When you are making an offer, it is important to let the seller know that you are a “safe bet”. That confidence comes when a buyer has been “pre-approved” for a mortgage.
You may be wondering what the difference is between a “pre-qualification” or a “pre-approval”. A pre-qualification is merely an informal estimate of your income, assets and present debt to estimate the approximate price range you should be looking in for your new home. But a pre-approval means the lender is prepared to offer you a loan of up to a certain amount based on your credit, employment, and income and has determined what loan program is the best fit for you.

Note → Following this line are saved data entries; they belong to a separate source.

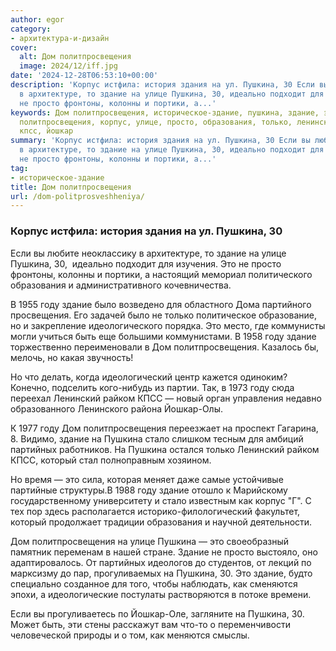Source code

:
 ```yaml
---
author: egor
category:
- архитектура-и-дизайн
cover:
  alt: Дом политпросвещения
  image: 2024/12/iff.jpg
date: '2024-12-28T06:53:10+00:00'
description: 'Корпус истфила: история здания на ул. Пушкина, 30 Если вы любите неоклассику
  в архитектуре, то здание на улице Пушкина, 30, идеально подходит для изучения. Это
  не просто фронтоны, колонны и портики, а...'
keywords: Дом политпросвещения, историческое-здание, пушкина, здание, это, году, дом,
  политпросвещения, корпус, улице, просто, образования, только, ленинский, райком,
  кпсс, йошкар
summary: 'Корпус истфила: история здания на ул. Пушкина, 30 Если вы любите неоклассику
  в архитектуре, то здание на улице Пушкина, 30, идеально подходит для изучения. Это
  не просто фронтоны, колонны и портики, а...'
tag:
- историческое-здание
title: Дом политпросвещения
url: /dom-politprosveshheniya/
---
```


### Корпус истфила: история здания на ул. Пушкина, 30

Если вы любите неоклассику в архитектуре, то здание на улице Пушкина, 30,  идеально подходит для изучения. Это не просто фронтоны, колонны и портики, а настоящий мемориал политического образования и административного кочевничества.

В 1955 году здание было возведено для областного Дома партийного просвещения. Его задачей было не только политическое образование, но и закрепление идеологического порядка. Это место, где коммунисты могли учиться быть еще большими коммунистами. В 1958 году здание торжественно переименовали в Дом политпросвещения. Казалось бы, мелочь, но какая звучность!

Но что делать, когда идеологический центр кажется одиноким? Конечно, подселить кого-нибудь из партии. Так, в 1973 году сюда переехал Ленинский райком КПСС — новый орган управления недавно образованного Ленинского района Йошкар-Олы.

К 1977 году Дом политпросвещения переезжает на проспект Гагарина, 8. Видимо, здание на Пушкина стало слишком тесным для амбиций партийных работников. На Пушкина остался только Ленинский райком КПСС, который стал полноправным хозяином.

Но время — это сила, которая меняет даже самые устойчивые партийные структуры.В 1988 году здание отошло к Марийскому государственному университету и стало известным как корпус "Г". С тех пор здесь располагается историко-филологический факультет, который продолжает традиции образования и научной деятельности.

Дом политпросвещения на улице Пушкина — это своеобразный памятник переменам в нашей стране. Здание не просто выстояло, оно адаптировалось. От партийных идеологов до студентов, от лекций по марксизму до пар, прогуливаемых на Пушкина, 30\. Это здание, будто специально созданное для того, чтобы наблюдать, как сменяются эпохи, а идеологические постулаты растворяются в потоке времени.

Если вы прогуливаетесь по Йошкар-Оле, загляните на Пушкина, 30\. Может быть, эти стены расскажут вам что-то о переменчивости человеческой природы и о том, как меняются смыслы.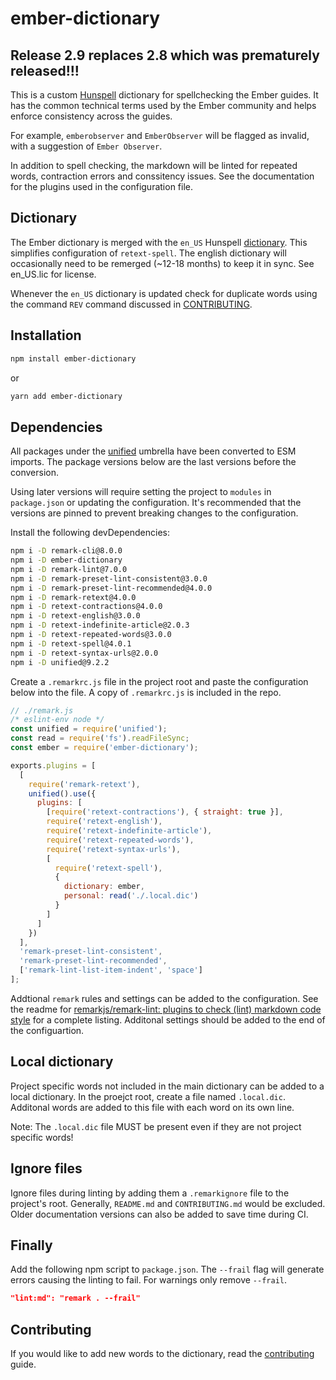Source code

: # ember-dictionary

## **Release 2.9 replaces 2.8 which was prematurely released!!!**

This is a custom [Hunspell](http://hunspell.github.io) dictionary for
spellchecking the Ember guides. It has the common technical terms used by the
Ember community and helps enforce consistency across the guides.

For example, `emberobserver` and `EmberObserver` will be flagged as invalid,
with a suggestion of `Ember Observer`.

In addition to spell checking, the markdown will be linted for repeated words,
contraction errors and conssitency issues. See the documentation for the plugins
used in the configuration file.

## Dictionary

The Ember dictionary is merged with the `en_US` Hunspell
[dictionary](http://wordlist.sourceforge.net). This simplifies configuration of
`retext-spell`. The english dictionary will occasionally need to be remerged
(~12-18 months) to keep it in sync. See en_US.lic for license.

Whenever the `en_US` dictionary is updated check for duplicate words using the
command `REV` command discussed in [CONTRIBUTING](contributing#finally).

## Installation

```bash
npm install ember-dictionary
```

or

```bash
yarn add ember-dictionary
```

## Dependencies

All packages under the [unified](https://unifiedjs.com) umbrella have been
converted to ESM imports. The package versions below are the last versions
before the conversion.

Using later versions will require setting the project to `modules` in
`package.json` or updating the configuration. It's recommended that the versions
are pinned to prevent breaking changes to the configuration.

Install the following devDependencies:

```bash
npm i -D remark-cli@8.0.0
npm i -D ember-dictionary
npm i -D remark-lint@7.0.0
npm i -D remark-preset-lint-consistent@3.0.0
npm i -D remark-preset-lint-recommended@4.0.0
npm i -D remark-retext@4.0.0
npm i -D retext-contractions@4.0.0
npm i -D retext-english@3.0.0
npm i -D retext-indefinite-article@2.0.3
npm i -D retext-repeated-words@3.0.0
npm i -D retext-spell@4.0.1
npm i -D retext-syntax-urls@2.0.0
npm i -D unified@9.2.2
```

Create a `.remarkrc.js` file in the project root and paste the configuration
below into the file. A copy of `.remarkrc.js` is included in the repo.

```js
// ./remark.js
/* eslint-env node */
const unified = require('unified');
const read = require('fs').readFileSync;
const ember = require('ember-dictionary');

exports.plugins = [
  [
    require('remark-retext'),
    unified().use({
      plugins: [
        [require('retext-contractions'), { straight: true }],
        require('retext-english'),
        require('retext-indefinite-article'),
        require('retext-repeated-words'),
        require('retext-syntax-urls'),
        [
          require('retext-spell'),
          {
            dictionary: ember,
            personal: read('./.local.dic')
          }
        ]
      ]
    })
  ],
  'remark-preset-lint-consistent',
  'remark-preset-lint-recommended',
  ['remark-lint-list-item-indent', 'space']
];
```

Addtional `remark` rules and settings can be added to the configuration. See the
readme for
[remarkjs/remark-lint: plugins to check (lint) markdown code style](https://github.com/remarkjs/remark-lint)
for a complete listing. Additonal settings should be added to the end of the
configuartion.

## Local dictionary

Project specific words not included in the main dictionary can be added to a
local dictionary. In the proejct root, create a file named `.local.dic`.
Additonal words are added to this file with each word on its own line.

Note: The `.local.dic` file MUST be present even if they are not project
specific words!

## Ignore files

Ignore files during linting by adding them a `.remarkignore` file to the
project's root. Generally, `README.md` and `CONTRIBUTING.md` would be excluded.
Older documentation versions can also be added to save time during CI.

## Finally

Add the following npm script to `package.json`. The `--frail` flag will generate
errors causing the linting to fail. For warnings only remove `--frail`.

```json
"lint:md": "remark . --frail"
```

## Contributing

If you would like to add new words to the dictionary, read the
[contributing](./contributing.md) guide.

Here are some of the items that you should do to get prepared to apply:
- Do a credit check before applying – This will give you an opportunity to clean any errors up before meeting with a lender. Even if your credit is good, mistakes are made all the time by retailers and institutions who make errors on names or social security numbers. These are errors you can clean up on your own before applying.
- Provide the paperwork – The lender will need a number of documents from you including:
- Asset and investment statements
- Bank account statements
- Credit card statements
- Auto loan statements
- Pay stubs for the last two months
- Verification of other income sources
- Tax returns and W-2s for the past two years
- Form of ID
- And, of course, the mortgage application!
The lender may ask for additional documents, but this will get you started.
Also, it is important to remember to not make any large purchases or move money without speaking with your lender – Don’t make the mistake of throwing your approval away with the purchase of a couch or outdoor furniture. Those can come after the transaction is complete.